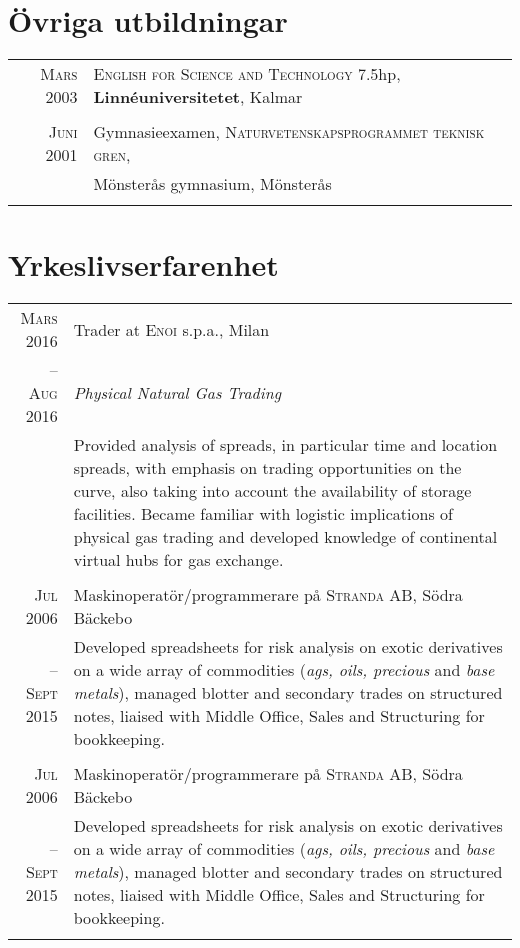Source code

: \documentclass[11pt,a4paper]{article}
\begin{document}
\section{Övriga utbildningar}
\begin{tabularx}{\textwidth}{r|X}	
	\textsc{Mars} 2003& \textsc{English for Science and Technology} 7.5hp, \textbf{Linnéuniversitetet}, Kalmar\\
	\multicolumn{2}{c}{} \\
	
	\textsc{Juni} 2001& Gymnasieexamen, \textsc{Naturvetenskapsprogrammet teknisk gren},\\ 
	&{Mönsterås gymnasium}, Mönsterås\\
	\multicolumn{2}{c}{} \\
\end{tabularx}

\section{Yrkeslivserfarenhet}
\begin{tabularx}{\textwidth}{r|X}
	\textsc{Mars 2016} & Trader at \textsc{Enoi} s.p.a., Milan \\
	\textsc{-- Aug 2016}&\emph{Physical Natural Gas Trading}\\
	&\footnotesize{Provided analysis of spreads, in particular time and location spreads, with emphasis on trading opportunities on the curve, also taking into account the availability of storage facilities. Became familiar with logistic implications of physical gas trading and developed knowledge of continental virtual hubs for gas exchange.}\\
	\multicolumn{2}{c}{} \\
	
	\textsc{Jul 2006} & Maskinoperatör/programmerare på \textsc{Stranda AB}, Södra Bäckebo \\
	-- \textsc{Sept 2015}&\footnotesize{Developed spreadsheets for risk analysis on exotic derivatives on a wide array of commodities (\textit{ags, oils, precious} and \textit{base metals}), managed blotter and secondary trades on structured notes, liaised with Middle Office, Sales and Structuring for bookkeeping.}\\
	\multicolumn{2}{c}{} \\

	\textsc{Jul 2006} & Maskinoperatör/programmerare på \textsc{Stranda AB}, Södra Bäckebo \\
	-- \textsc{Sept 2015}&\footnotesize{Developed spreadsheets for risk analysis on exotic derivatives on a wide array of commodities (\textit{ags, oils, precious} and \textit{base metals}), managed blotter and secondary trades on structured notes, liaised with Middle Office, Sales and Structuring for bookkeeping.}\\
\multicolumn{2}{c}{} \\
\end{tabularx}
\end{document}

________________________________________

Omitting all pictures, set the listing down exactly.

Source code

: \documentclass[11pt,a4paper]{article}
\begin{document}
\section{Övriga utbildningar}
\begin{tabularx}{\textwidth}{r|X}	
	\textsc{Mars} 2003& \textsc{English for Science and Technology} 7.5hp, \textbf{Linnéuniversitetet}, Kalmar\\
	\multicolumn{2}{c}{} \\
	
	\textsc{Juni} 2001& Gymnasieexamen, \textsc{Naturvetenskapsprogrammet teknisk gren},\\ 
	&{Mönsterås gymnasium}, Mönsterås\\
	\multicolumn{2}{c}{} \\
\end{tabularx}

\section{Yrkeslivserfarenhet}
\begin{tabularx}{\textwidth}{r|X}
	\textsc{Mars 2016} & Trader at \textsc{Enoi} s.p.a., Milan \\
	\textsc{-- Aug 2016}&\emph{Physical Natural Gas Trading}\\
	&\footnotesize{Provided analysis of spreads, in particular time and location spreads, with emphasis on trading opportunities on the curve, also taking into account the availability of storage facilities. Became familiar with logistic implications of physical gas trading and developed knowledge of continental virtual hubs for gas exchange.}\\
	\multicolumn{2}{c}{} \\
	
	\textsc{Jul 2006} & Maskinoperatör/programmerare på \textsc{Stranda AB}, Södra Bäckebo \\
	-- \textsc{Sept 2015}&\footnotesize{Developed spreadsheets for risk analysis on exotic derivatives on a wide array of commodities (\textit{ags, oils, precious} and \textit{base metals}), managed blotter and secondary trades on structured notes, liaised with Middle Office, Sales and Structuring for bookkeeping.}\\
	\multicolumn{2}{c}{} \\

	\textsc{Jul 2006} & Maskinoperatör/programmerare på \textsc{Stranda AB}, Södra Bäckebo \\
	-- \textsc{Sept 2015}&\footnotesize{Developed spreadsheets for risk analysis on exotic derivatives on a wide array of commodities (\textit{ags, oils, precious} and \textit{base metals}), managed blotter and secondary trades on structured notes, liaised with Middle Office, Sales and Structuring for bookkeeping.}\\
\multicolumn{2}{c}{} \\
\end{tabularx}
\end{document}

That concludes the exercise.